We like the authors’ advice on dividing organizations into zones with different tolerances for failure. This’ll also make it easier to match individual employees to roles or departments, depending on their aversion to failure or thirst for innovation. And once again, the authors back up their theories with a variety of voices, including former and present leaders of Roche, Charles Schwab, Hyatt Hotels, and Avon.
Let’s now look further along the seven-step process, at number six, the Rebound stage. Failure has happened. You’ve reacted to it, hopefully in a way that limits the fall-out. You’ve reflected on it, and got some good insights into how it happened and what you can learn from it. Now it’s time to use your failure to achieve greater success.
Netflix did this with style several years ago when it turned a near-catastrophic mistake into a huge opportunity for growth. The company lost nearly a million subscribers and three quarters of its market capitalization when it announced, in 2011, that it was splitting its movie rental business into a DVD rental service called Qwikster and a streaming movie service which would keep the name Netflix.

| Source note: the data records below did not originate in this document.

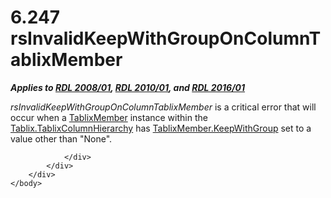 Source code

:<html dir="LTR" xmlns:mshelp="http://msdn.microsoft.com/mshelp" xmlns:ddue="http://ddue.schemas.microsoft.com/authoring/2003/5" xmlns:xlink="http://www.w3.org/1999/xlink" xmlns:tool="http://www.microsoft.com/tooltip">
    <head>
        <meta http-equiv="Content-Type" content="text/html; CHARSET=utf-8"></meta>
        <meta name="save" content="history"></meta>
        <title>6.247 rsInvalidKeepWithGroupOnColumnTablixMember</title>
        <xml>
            <mshelp:toctitle title="6.247 rsInvalidKeepWithGroupOnColumnTablixMember"></mshelp:toctitle>
            <mshelp:rltitle title="[MS-RDL]: rsInvalidKeepWithGroupOnColumnTablixMember"></mshelp:rltitle>
            <mshelp:keyword index="A" term="4df078c4-0f26-473f-8922-be2ff06381d7"></mshelp:keyword>
            <mshelp:attr name="DCSext.ContentType" value="open specification"></mshelp:attr>
            <mshelp:attr name="AssetID" value="4df078c4-0f26-473f-8922-be2ff06381d7"></mshelp:attr>
            <mshelp:attr name="TopicType" value="kbRef"></mshelp:attr>
            <mshelp:attr name="DCSext.Title" value="[MS-RDL]: rsInvalidKeepWithGroupOnColumnTablixMember" />
        </xml>
    </head>
    <body>
        <div id="header">
            <h1 class="heading">6.247 rsInvalidKeepWithGroupOnColumnTablixMember</h1>
        </div>
        <div id="mainSection">
            <div id="mainBody">
                <div id="allHistory" class="saveHistory"></div>
                <div id="sectionSection0" class="section" name="collapseableSection">
                    

<p><b><i>Applies to </i></b><a href="1e855f94-4617-47e4-b89e-0856c6cb420f.html"><b><i>RDL 2008/01</i></b></a><b><i>,
</i></b><a href="3428e690-a348-4ec7-8a6a-8efb42d2cdee.html"><b><i>RDL 2010/01</i></b></a><b><i>,
and </i></b><a href="52ce3983-2bfc-4e72-9359-42aaf5fe4509.html"><b><i>RDL 2016/01</i></b></a></p>

<p><i>rsInvalidKeepWithGroupOnColumnTablixMember</i> is a
critical error that will occur when a <a href="1d8a9691-b173-4e24-9ea9-1f486bc824fd.html">TablixMember</a> instance
within the <a href="cec79793-0ca9-47b9-b2f0-465fb01fd808.html">Tablix.TablixColumnHierarchy</a>
has <a href="21e238be-5596-42ad-8583-0c8ef5fdab50.html">TablixMember.KeepWithGroup</a>
set to a value other than &quot;None&quot;.</p>


                </div>
            </div>
        </div>
    </body>
</html>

This change brought a big price hike for existing customers, and they left in droves. Netflix reacted quickly, apologizing instantly. It reflected on its mistake and looked at what the changing competitive landscape and the growth in tablets and big smart phones meant for its future business. It then jumped on the opportunities it saw.
Netflix simplified its pricing structure so it was cheaper than many of its rivals. It abandoned Qwikster. It moved beyond DVD rental and movie streaming into original programming, with hit series like "House of Cards" and "Orange is the New Black." And it invested in infrastructure, so it could give great customer service.
Two years after its mistake, the company’s shares were trading at a record high and it had more than 30 million subscribers, beating HBO into the market-leader spot. The Netflix story brings the authors’ rebound theory to life and we think it’s a great fit, even if it’s already been widely quoted in business books.
There are a number of rebound strategies organizations can pursue, and the authors offer another alliterative list of options: tenacity, where you stick to your guns and hope you can persuade others you’re on the right track; tweak, which involves minor adjustments; turn, which is a more abrupt shift; turnabout, which is a fundamental change of direction; and throw in the towel, where you abandon your strategy, or pull the plug on your product or service.
This list may sound simplistic, but the authors accept they’re not able to cover all the options in depth – they just want to give a flavor of the kinds of choices you might face. They do this well, giving readers food for thought.
Danner and Coopersmith set out to write something that would stand out from other books on failure, offering practical tools to help organizations harness insights from mistakes to innovate and grow.
They promised not to use the standard Silicon Valley mantra of "fail fast, fail often," nor to simply tell readers to learn from their failures. They don’t quite achieve this. They do talk of failing fast and often, and of learning from failures, albeit using different words. And they include some of the same case studies and anecdotes other business writers have used. That’s why we don’t think "The Other "F" Word" is as unique throughout as the authors suggest.
But it does have some really useful, practical tools, particularly the Failure Value Cycle. It’s also thoroughly researched, and includes a huge range of candid, insightful interviews with prominent business leaders.
So if you want to confront your fear of failure and make failure work for you or your organization, we think this book is a great place to start.
"The Other "F" Word," by John Danner and Mark Coopersmith, is published by John Wiley & Sons, Inc.
That’s the end of this episode of Book Insights. Thanks for listening.